ARS System - Performance Analysis - Phase I

Tests Performed

1. Co-located fault free

WorkloadTest, WebLogic application server, God and Creditcard running on the same machine; no other replicas; database server on a separate machine on campus.

<<< Figure 1: graph co-located fault-free >>>

2. Distributed fault-free - communication baseline

Multiple machines:

WorkloadTest on machine 1
Goad and Creditcard on machine 2
WebLogic application server on machine 3 (primary server)
WebLogic application server on machine 4 (backup server)
Database server on a separate machine on campus

A loop of 100 iterations was executed calling isAlive() on the server. This call takes no arguments and doesn't do any processing or database access. Therefore, the roundtrip time corresponds to the communication time between client and server.

<<< Figure 2: graph >>>

3. Distributed fault-free

Multiple machines:

WorkloadTest on machine 1
Goad and Creditcard on machine 2
WebLogic application server on machine 3 (primary server)
WebLogic application server on machine 4 (backup server)
Database server on a separate machine on campus

A loop of 100 iterations was executed. Each iteration would call three business methods in sequence: getFlights(),makeReservation() and buyTickets().
In executions 52, 57, 81 and 83, the spikes are the result of a problem in the database connection that caused a timeout and transaction rollback on the server. Because the database is considered fault-free in the context of this project, we'll not try to explain the spikes or propose solutions or improvements to avoid them.

<<< Figure 3: graph >>>

4. Distributed with fault-injection

Multiple machines:

WorkloadTest on machine 1
Goad and Creditcard on machine 2
WebLogic application server on machine 3 (primary server)
WebLogic application server on machine 4 (backup server)
Database server on a separate machine on campus

A loop of 100 iterations was executed. Each iteration would call three business methods in sequence: getFlights(),makeReservation() and buyTickets().
After 20 executions, a fault was injected on the primary server. After 180 seconds, a fault was injected on the other server. From then on, a fault was injected every 180 seconds on alternate servers.

<<< Figure 4: graph >>>

Findings and Conclusions

The results allowed us to conclude directly or indirectly:

On the distributed scenario, response time is not as steady as in the co-located scenario. Several aspects of the infrastucture present non-deterministic response times and contribute to increase the variance observed in Figures 2 and 3:

Time to send a message using Ethernet and 802.11b (wireless) is non-deterministic (message loss can also occur).
Time for the database server to respond to a request can vary based on current load and existence of cached data from previous commands.
Time to execute a user request in a J2EE server may vary based on the ability to reuse an EJB or database connection from the respective pool. Also, garbage collector can execute and interfere with response times.

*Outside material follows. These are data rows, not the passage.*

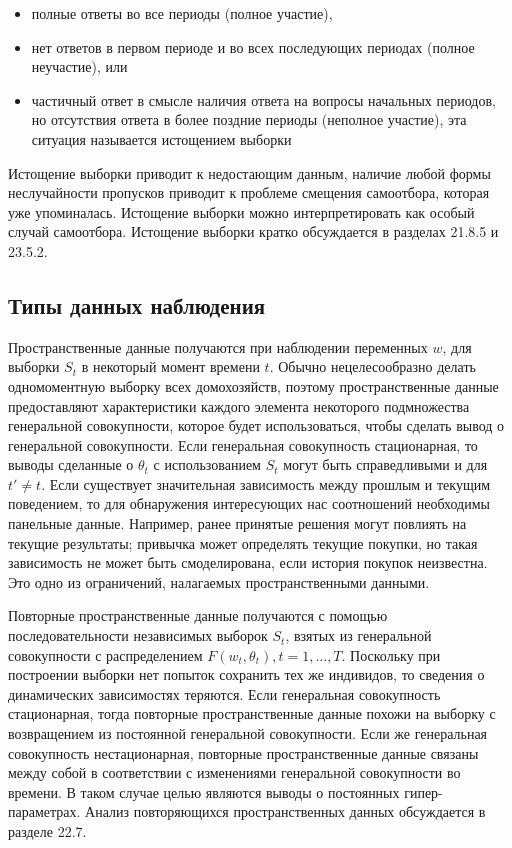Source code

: \begin{itemize}
\item полные ответы во все периоды (полное участие),
\item нет ответов в первом периоде и во всех последующих периодах (полное неучастие), или
\item частичный ответ в смысле наличия ответа на вопросы начальных периодов, но отсутствия ответа в более поздние периоды (неполное участие), эта ситуация называется истощением выборки
\end{itemize}


Истощение выборки приводит к недостающим данным, наличие любой формы неслучайности пропусков приводит к проблеме смещения самоотбора, которая уже упоминалась. Истощение выборки можно интерпретировать как особый случай самоотбора. Истощение выборки кратко обсуждается в разделах 21.8.5 и 23.5.2.

\subsection{Типы данных наблюдения}

Пространственные данные получаются при наблюдении переменных $w$, для выборки $S_{t}$ в некоторый момент времени $t$. Обычно нецелесообразно делать одномоментную выборку всех домохозяйств, поэтому пространственные данные предоставляют характеристики каждого элемента некоторого подмножества генеральной совокупности, которое будет использоваться, чтобы сделать вывод о генеральной совокупности. Если генеральная совокупность стационарная, то выводы сделанные о $\theta_{t}$ с использованием $S_{t}$ могут быть справедливыми и для $t'\neq t$. Если существует значительная зависимость между прошлым и текущим поведением, то для обнаружения интересующих нас соотношений необходимы панельные данные. Например, ранее принятые решения могут повлиять на текущие результаты; привычка может определять текущие покупки, но такая зависимость не может быть смоделирована, если история покупок неизвестна. Это одно из ограничений, налагаемых пространственными данными.


Повторные пространственные данные получаются с помощью последовательности независимых выборок $S_{t}$, взятых из генеральной совокупности с распределением $F(w_{t},\theta_{t}), t=1, \dots, T$. Поскольку при построении выборки нет попыток сохранить тех же индивидов, то сведения о динамических зависимостях теряются. Если генеральная совокупность стационарная, тогда повторные пространственные данные похожи на  выборку с возвращением из постоянной генеральной совокупности. Если же генеральная совокупность нестационарная, повторные пространственные данные  связаны между собой в соответствии с изменениями генеральной совокупности во времени. В таком случае целью являются выводы о постоянных гипер-параметрах. Анализ повторяющихся пространственных данных обсуждается в разделе 22.7.


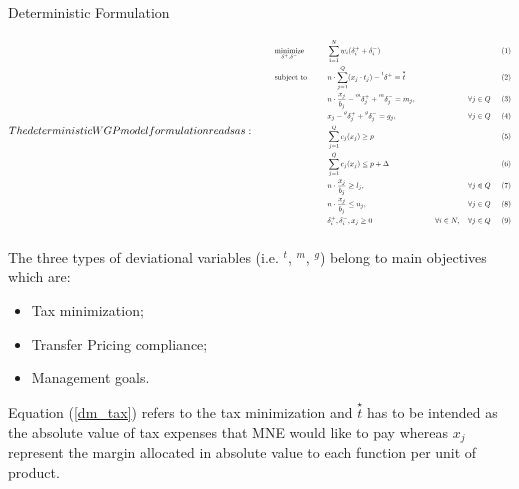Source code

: \documentclass[10pt]{beamer}
\begin{document}
\begin{frame}[allowframebreaks]{Deterministic Formulation}
  \begin{subequations}
    The deterministic WGP model formulation reads as:
    
\scalebox{0.7}{\parbox{1\linewidth}{%
\begin{align}
    & \underset{\delta^+,\delta^-}{\text{minimize}} & & \sum^{N}_{i=1}w_i(\delta^+_i + \delta^-_i) & \label{dm_obj} \\
    & \text{subject to} & & n\cdot \sum^{Q}_{j=1}(x_j\cdot t_j) - \prescript{t}{}{\delta^+}  =\overset{\star}{t} & \label{dm_tax} \\
    & & & n\cdot \frac{x_j}{b_j} - \prescript{m}{}{\delta^+_j} + \prescript{m}{}{\delta^-_j} = m_j, & \forall j \in Q \label{dm_median} \\
    & & & {x_j} - \prescript{g}{}{\delta^+_j} + \prescript{g}{}{\delta^-_j} = g_j, & \forall j \in Q \label{dm_management} \\
    & & & \sum^{Q}_{j=1} c_j(x_j) \geq p & \label{p_l} \\ 
    & & & \sum^{Q}_{j=1} c_j(x_j) \leq p + \Delta & \label{p_u} \\
    & & & n\cdot \frac{x_j}{b_j} \geq l_j, & \forall j \in Q \label{l_q} \\
    & & & n\cdot \frac{x_j}{b_j} \leq u_j, & \forall j \in Q \label{up_q}\\
    & & & \delta^+_i,\delta^-_i,x_j\geq 0  & \forall i \in N, \quad \forall j \in Q
\end{align}
}}
\end{subequations}

\pagebreak

The three types of deviational variables (i.e. \(^t\),
\(^m\), \(^g\)) belong to main objectives which are:

\begin{itemize}
\item Tax minimization;
\item Transfer Pricing compliance;
\item Management goals.
\end{itemize}

Equation (\ref{dm_tax}) refers to the tax minimization and $\overset{\star}{t}$ has to be intended as the absolute value of tax expenses that MNE would like to pay whereas $x_j$ represent the margin allocated in absolute value to each function per unit of product.


\end{frame}
\end{document}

Response times for transactions should be defined as average values; it's not feasible to define worst-case values because of the impossibility of "real-time" determinism.
Communication overhead is the most time-consuming portion of a user "roundtrip" operation.
The first request to an application server after restart takes longer than the average, probably due to internal initialization procedures still going on and the need to fill up pools of EJBs and database connections.
Garbage collection on the application server consumes from 3 to 7 milliseconds. Given the frequency of the GC operation and the cost of the network overhead, this does not appear to be a significant factor in the overall response time.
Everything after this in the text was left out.